覚書とは、契約の当事者間で合意した重要事項を書面化したものです。作成にあたっては、双方の署名と捺印(または記名と押印)が必要になり、契約書と同じ効力をもちます。

不動産の売買では、契約書にて双方の合意内容や重要事項を記載するのが基本です。しかし、その前に取り決めたことがあったり、後から追加する事項が発生したりする場合は、その都度覚書を作成して効力をもたせます。

実際に、不動産の売買においては、契約書を作成するまでに、確認したり話し合わなければいけなかったりすることが数多くあります。例えば、隣の家との境界や接道の範囲、登記の状況、手付金の扱いなどです。これらを口約束のままにしておくと、売主と買主の間で行き違いが生じ、言った言わないのトラブルに発展します。

また、追加の合意内容や重要事項が発生するたびに、契約書を作り直して締結するのは面倒です。

こうした理由から、覚書という形で書面化したり、契約書を補足できたりするようになっています。

覚書と念書のちがい

一方、念書は相手に何かを約束するときに作成するものです。覚書と違って双方の合意ではなく、片方の意思を書面化します。そのため、覚書と違い、署名や捺印は不要です。

例えば、不動産の売買で買主が売主に特定の受渡日を希望して売主が承諾する場合、売主がその日に受け渡す旨の念書を作成します。約束どおり履行されなかったときは、買主が念書で対抗できるわけです。

ただし、署名や捺印が無いため、契約書や覚書と比べて法的な効力はありません。重要事項は契約書や覚書で書面化しておくのが無難です。

不動産売買で覚書が重要な理由

不動産の売買において覚書などの書類が重要視される理由を見ていきましょう。

取り決めをする

不動産の売買は、数百万から数千万、ときには億単位にもなる高額な取引です。そのため、売主と買主の間で認識をすり合わせて、細部まで取り決めを行う必要があります。契約書はいわば、その集合体であり、覚書は補足や追記という位置づけです。

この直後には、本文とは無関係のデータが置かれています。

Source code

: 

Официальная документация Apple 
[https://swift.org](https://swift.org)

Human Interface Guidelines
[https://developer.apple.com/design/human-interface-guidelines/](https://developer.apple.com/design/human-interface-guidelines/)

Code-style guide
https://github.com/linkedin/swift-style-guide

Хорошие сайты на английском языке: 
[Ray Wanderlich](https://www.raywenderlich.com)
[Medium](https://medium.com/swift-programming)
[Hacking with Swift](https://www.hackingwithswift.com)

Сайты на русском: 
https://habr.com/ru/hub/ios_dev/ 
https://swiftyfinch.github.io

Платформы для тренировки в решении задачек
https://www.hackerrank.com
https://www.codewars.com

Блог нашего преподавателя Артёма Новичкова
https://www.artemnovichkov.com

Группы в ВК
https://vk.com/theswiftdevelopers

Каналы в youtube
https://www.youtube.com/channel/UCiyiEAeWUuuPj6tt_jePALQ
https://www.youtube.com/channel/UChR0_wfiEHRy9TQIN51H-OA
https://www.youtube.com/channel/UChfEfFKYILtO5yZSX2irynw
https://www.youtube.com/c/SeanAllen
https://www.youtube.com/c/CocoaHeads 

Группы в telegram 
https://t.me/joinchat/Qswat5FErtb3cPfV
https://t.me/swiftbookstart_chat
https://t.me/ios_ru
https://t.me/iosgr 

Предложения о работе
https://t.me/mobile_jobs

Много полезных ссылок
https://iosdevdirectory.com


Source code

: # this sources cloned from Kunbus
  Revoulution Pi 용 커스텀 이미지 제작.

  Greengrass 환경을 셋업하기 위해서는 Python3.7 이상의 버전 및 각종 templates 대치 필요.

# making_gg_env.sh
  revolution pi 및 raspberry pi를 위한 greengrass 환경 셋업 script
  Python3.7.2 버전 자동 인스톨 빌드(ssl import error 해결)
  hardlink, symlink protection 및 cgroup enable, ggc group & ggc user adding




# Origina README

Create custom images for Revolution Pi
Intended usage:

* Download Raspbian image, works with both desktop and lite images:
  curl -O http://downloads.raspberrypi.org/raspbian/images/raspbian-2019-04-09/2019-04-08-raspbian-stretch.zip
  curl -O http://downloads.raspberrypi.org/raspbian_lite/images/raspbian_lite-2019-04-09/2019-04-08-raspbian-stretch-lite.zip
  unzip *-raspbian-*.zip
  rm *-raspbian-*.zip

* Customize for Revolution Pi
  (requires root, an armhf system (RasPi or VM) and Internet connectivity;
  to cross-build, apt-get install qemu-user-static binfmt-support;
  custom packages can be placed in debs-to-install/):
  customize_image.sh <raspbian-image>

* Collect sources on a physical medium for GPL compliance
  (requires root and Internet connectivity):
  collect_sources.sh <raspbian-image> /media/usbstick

ちなみに、民法の第522条では、一部の契約を除いて、必ずしも書面化する義務はありません。当事者同士で合意すれば、口頭での締結も可能です。

不動産の取引においても、一部の定期借地権を設定した賃貸借契約や、農地の賃貸借契約では書面を作成しなければいけませんが、売買契約についての定めはありません。

ただし、細部まで取り決めを行う契約を口頭だけで済ませてしまうと、内容を記憶するのは困難です。せっかくすり合わせたはずの認識が行き違ってしまう恐れがあります。そもそも、契約を締結したという証拠すら提示できません。

契約書や覚書という形にしておけば、いつでも取り決めた内容を確認できますし、契約を締結した証拠にもなります。

トラブルを防ぐ

不動産の売買は高額な取引となるため、契約どおりに履行されないとトラブルにつながります。例えば、約束どおりに代金が支払われない、予定どおりに受け渡しされないなどです。

書面化しておけば、約束や予定を忘れるのを防げますし、法的な効力がありますから、強制的に履行させることも可能です。

同様に、不動産の売買では責任の範囲が問題になります。例えば、受け渡し後に瑕疵が見つかった場合の対応などです。この場合も、あらかじめ責任の範囲を明確にして書面化しておけば、範囲を超える問題について責任を負う必要はありません。つまり、未然にトラブルを防げるわけです。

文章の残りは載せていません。